Folk or lay religion is often more apt to reflect the wider cultural mores and customs. What I am talking about is simply the Christian adaptation of widespread pagan practices in regard to celebrating with the dead.  And this brings us to an even more crucial point— sincerity and deep felt piety is no guarantee of Biblical accuracy of practice.   Lay persons continued the hearth and home family religion practices they had learned when they grew up as pagans.  They made modifications of course in the name of the deity solicited, but the actual praxis was very much the same as Christian graveyards from all over the ancient world from the period A.D. 200-400 show.  There are mensa, which is to say preformed tomb top built in eating treys on many of these tombs.  Picnic with the beloved dead was in the offing.   If this sounds strange to you, I mention it as a reminder of just how captive we all are to the culture in which we grow up. Like fish in the sea who know nothing of life on land, culture is the air we breath, the assumptions we accept, the practices we never scrutinize and assume to be normal or even normative.  But alas, our culture like ancient Greco-Roman culture is hardly very Christian at heart.  And this is precisely why we need critical cultural analysis and self-examination in order to do ministry of any kind in this ever changing land.

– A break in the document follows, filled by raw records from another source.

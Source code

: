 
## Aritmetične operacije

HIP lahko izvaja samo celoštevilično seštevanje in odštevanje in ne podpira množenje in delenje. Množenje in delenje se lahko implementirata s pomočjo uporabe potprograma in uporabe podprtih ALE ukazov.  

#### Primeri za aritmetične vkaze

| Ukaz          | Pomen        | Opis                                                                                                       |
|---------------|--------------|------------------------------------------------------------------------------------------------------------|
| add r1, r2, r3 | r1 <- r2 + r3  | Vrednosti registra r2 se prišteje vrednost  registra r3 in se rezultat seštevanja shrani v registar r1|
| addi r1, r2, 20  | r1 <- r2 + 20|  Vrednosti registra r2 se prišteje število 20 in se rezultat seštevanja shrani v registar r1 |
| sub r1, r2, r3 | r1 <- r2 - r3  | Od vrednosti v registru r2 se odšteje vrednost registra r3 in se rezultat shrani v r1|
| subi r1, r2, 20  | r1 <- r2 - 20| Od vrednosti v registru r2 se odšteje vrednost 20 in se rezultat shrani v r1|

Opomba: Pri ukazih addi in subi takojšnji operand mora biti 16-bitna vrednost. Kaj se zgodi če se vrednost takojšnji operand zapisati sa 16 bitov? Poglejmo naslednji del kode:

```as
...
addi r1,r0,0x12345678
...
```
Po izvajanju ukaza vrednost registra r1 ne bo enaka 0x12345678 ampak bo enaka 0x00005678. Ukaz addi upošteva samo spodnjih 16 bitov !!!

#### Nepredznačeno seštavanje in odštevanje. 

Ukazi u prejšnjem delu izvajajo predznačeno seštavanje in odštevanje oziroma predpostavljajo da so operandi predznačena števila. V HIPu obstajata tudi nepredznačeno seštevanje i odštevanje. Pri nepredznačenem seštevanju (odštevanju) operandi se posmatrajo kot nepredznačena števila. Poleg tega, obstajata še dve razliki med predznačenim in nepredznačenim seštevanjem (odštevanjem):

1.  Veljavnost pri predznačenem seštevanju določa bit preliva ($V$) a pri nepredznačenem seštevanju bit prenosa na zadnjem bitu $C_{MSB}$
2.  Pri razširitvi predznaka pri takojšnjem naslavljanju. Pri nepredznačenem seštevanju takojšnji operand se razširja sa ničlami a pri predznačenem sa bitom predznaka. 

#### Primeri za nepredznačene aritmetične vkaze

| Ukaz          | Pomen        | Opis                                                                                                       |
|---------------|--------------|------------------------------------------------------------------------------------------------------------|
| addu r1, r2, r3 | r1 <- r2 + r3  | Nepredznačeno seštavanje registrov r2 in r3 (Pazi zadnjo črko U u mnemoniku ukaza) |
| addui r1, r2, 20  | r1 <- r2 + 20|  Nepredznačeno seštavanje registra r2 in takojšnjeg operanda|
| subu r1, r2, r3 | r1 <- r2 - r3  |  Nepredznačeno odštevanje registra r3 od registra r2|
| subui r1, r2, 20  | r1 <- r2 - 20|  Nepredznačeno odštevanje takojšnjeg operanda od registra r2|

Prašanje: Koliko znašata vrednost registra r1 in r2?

Christianity in antiquity needed its Bible scholars to help them do things in a way that comported with the faith and praxis of their sacred sources, and they still do now.  I frankly have been appalled at what passes for the use of the Bible in so many resources written by lay people to help them study the Bible.  Yes, I am talking about Beth Moore and some of that sort of curriculum.  Laity may not need clergy guidance for this or that practice or activity such as a Bible study, but nor is it sufficient for them to do Bible study, generate ministries and the like without careful and prayerful study of the Scriptures with the help of scholars and good scholarly resources. Happily, this does happen today, but just not often enough.  I suppose in the Protestant tradition it is because people assume that all they need to understand the Bible is their brains and a good translation that good commentaries on Bible books are too seldom consulted.   But a moment’s reflection will show that the brains and Bible and Spirit plus nothing approach is sadly deficient, because what happens of course is that any active reader without guidance reads their own culture and preferences and ideas into the Biblical text.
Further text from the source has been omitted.